All of the shares, pre-funded warrants and common stock warrants in the offering are being sold by Vincerx. The gross proceeds to Vincerx from the offering, before deducting the underwriting discounts and commissions and other offering expenses, are expected to be approximately $16.5 million. The offering is expected to close on or about April 30, 2024, subject to customary closing conditions.
Leerink Partners is acting as the sole bookrunning manager for the offering.
The offering is being made pursuant to a shelf registration statement on Form S-3 (File No. 333-262239) that was declared effective by the Securities and Exchange Commission (the “SEC”) on January 28, 2022. The offering is being made only by means of a prospectus and prospectus supplement that form a part of the registration statement. A final prospectus supplement relating to the offering will be filed with the SEC and will be available on the SEC’s website, located at www.sec.gov. Copies of the final prospectus supplement and the accompanying prospectus relating to the offering, when available, may also be obtained by contacting Leerink Partners LLC, Syndicate Department, 53 State Street, 40th Floor, Boston, MA 02109, by telephone at (800) 808-7525 ext. 6105, or by email at syndicate@leerink.com.

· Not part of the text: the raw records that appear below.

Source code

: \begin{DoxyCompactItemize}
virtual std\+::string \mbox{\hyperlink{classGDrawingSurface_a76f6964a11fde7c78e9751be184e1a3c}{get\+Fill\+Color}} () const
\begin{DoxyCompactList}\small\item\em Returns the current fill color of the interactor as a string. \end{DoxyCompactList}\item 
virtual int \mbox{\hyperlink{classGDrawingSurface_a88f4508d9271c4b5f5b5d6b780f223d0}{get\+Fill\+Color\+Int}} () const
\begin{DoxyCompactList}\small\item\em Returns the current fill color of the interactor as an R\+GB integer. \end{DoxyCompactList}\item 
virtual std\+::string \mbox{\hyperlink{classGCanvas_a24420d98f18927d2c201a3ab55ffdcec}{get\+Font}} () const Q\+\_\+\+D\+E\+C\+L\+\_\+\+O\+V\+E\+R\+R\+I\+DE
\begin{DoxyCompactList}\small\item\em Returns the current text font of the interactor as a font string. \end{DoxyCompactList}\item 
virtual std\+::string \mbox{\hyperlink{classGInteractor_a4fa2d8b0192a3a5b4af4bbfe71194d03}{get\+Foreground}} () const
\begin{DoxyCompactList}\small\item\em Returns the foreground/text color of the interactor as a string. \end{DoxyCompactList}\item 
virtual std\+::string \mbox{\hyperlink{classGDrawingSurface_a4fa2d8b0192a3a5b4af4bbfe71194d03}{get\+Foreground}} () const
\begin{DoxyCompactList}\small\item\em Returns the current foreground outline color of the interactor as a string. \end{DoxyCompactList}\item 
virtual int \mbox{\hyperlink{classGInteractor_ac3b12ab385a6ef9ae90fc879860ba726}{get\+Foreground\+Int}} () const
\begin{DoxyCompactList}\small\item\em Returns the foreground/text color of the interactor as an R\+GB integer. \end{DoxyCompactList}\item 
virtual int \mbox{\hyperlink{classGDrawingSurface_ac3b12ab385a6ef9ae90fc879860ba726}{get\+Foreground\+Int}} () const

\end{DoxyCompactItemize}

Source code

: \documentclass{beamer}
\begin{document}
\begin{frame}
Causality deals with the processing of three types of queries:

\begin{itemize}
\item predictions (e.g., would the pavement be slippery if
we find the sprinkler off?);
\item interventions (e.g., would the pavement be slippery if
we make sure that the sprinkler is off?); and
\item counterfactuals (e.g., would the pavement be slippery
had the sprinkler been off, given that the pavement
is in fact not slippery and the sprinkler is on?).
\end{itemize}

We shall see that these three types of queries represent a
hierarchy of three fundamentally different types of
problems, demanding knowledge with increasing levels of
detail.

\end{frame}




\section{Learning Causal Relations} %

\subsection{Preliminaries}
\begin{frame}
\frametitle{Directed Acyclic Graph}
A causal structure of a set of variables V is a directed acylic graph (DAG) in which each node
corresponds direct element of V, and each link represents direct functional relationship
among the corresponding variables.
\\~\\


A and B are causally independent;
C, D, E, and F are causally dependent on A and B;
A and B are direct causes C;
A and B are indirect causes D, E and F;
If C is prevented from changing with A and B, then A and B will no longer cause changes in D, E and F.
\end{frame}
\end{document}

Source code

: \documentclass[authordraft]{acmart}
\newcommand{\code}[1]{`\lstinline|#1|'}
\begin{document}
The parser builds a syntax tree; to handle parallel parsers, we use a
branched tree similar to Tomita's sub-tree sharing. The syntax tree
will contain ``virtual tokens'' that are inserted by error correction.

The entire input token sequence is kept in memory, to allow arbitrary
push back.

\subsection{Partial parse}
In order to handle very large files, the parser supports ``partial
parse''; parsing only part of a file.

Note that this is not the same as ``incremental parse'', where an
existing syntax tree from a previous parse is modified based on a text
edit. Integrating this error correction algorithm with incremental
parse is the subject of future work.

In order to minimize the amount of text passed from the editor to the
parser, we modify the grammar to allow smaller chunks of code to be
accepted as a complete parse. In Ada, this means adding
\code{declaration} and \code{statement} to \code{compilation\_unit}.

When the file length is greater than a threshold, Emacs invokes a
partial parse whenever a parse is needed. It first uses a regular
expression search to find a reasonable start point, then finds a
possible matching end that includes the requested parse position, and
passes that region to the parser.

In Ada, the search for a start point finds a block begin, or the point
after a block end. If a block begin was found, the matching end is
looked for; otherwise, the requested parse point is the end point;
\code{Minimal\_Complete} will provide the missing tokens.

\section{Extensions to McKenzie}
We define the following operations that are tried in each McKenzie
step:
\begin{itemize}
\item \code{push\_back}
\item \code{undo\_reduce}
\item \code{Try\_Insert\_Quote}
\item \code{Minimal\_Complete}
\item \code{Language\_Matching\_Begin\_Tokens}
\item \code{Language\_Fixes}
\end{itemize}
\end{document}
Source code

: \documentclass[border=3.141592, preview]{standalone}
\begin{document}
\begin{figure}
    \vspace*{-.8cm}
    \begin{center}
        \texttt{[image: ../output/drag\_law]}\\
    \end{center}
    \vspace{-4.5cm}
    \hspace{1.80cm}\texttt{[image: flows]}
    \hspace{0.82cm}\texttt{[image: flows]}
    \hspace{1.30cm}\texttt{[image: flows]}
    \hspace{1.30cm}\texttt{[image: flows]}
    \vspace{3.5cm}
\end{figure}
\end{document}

This press release shall not constitute an offer to sell or the solicitation of an offer to buy these securities, nor shall there be any sale of these securities in any state or jurisdiction in which such offer, solicitation or sale would be unlawful prior to registration or qualification under the securities laws of any such state or jurisdiction.
Vincerx Pharma, Inc. is a clinical-stage biopharmaceutical company committed to developing differentiated and novel therapies to address the unmet medical needs of patients with cancer. Vincerx has assembled a seasoned management team with a proven track record of successful oncology drug development, approvals, and value creation. Vincerx’s diverse pipeline consists of the next-generation antibody-drug conjugate, VIP943, in Phase 1; small molecule-drug conjugate, VIP236, in Phase 1; preclinical antibody-drug conjugate, VIP924; CDK9 inhibitor, enitociclib, in an NIH-sponsored Phase 1; and VersAptx™, its versatile and adaptable, next-generation bioconjugation platform.
Vincerx is based in Palo Alto, California, and has a research facility in Monheim, Germany.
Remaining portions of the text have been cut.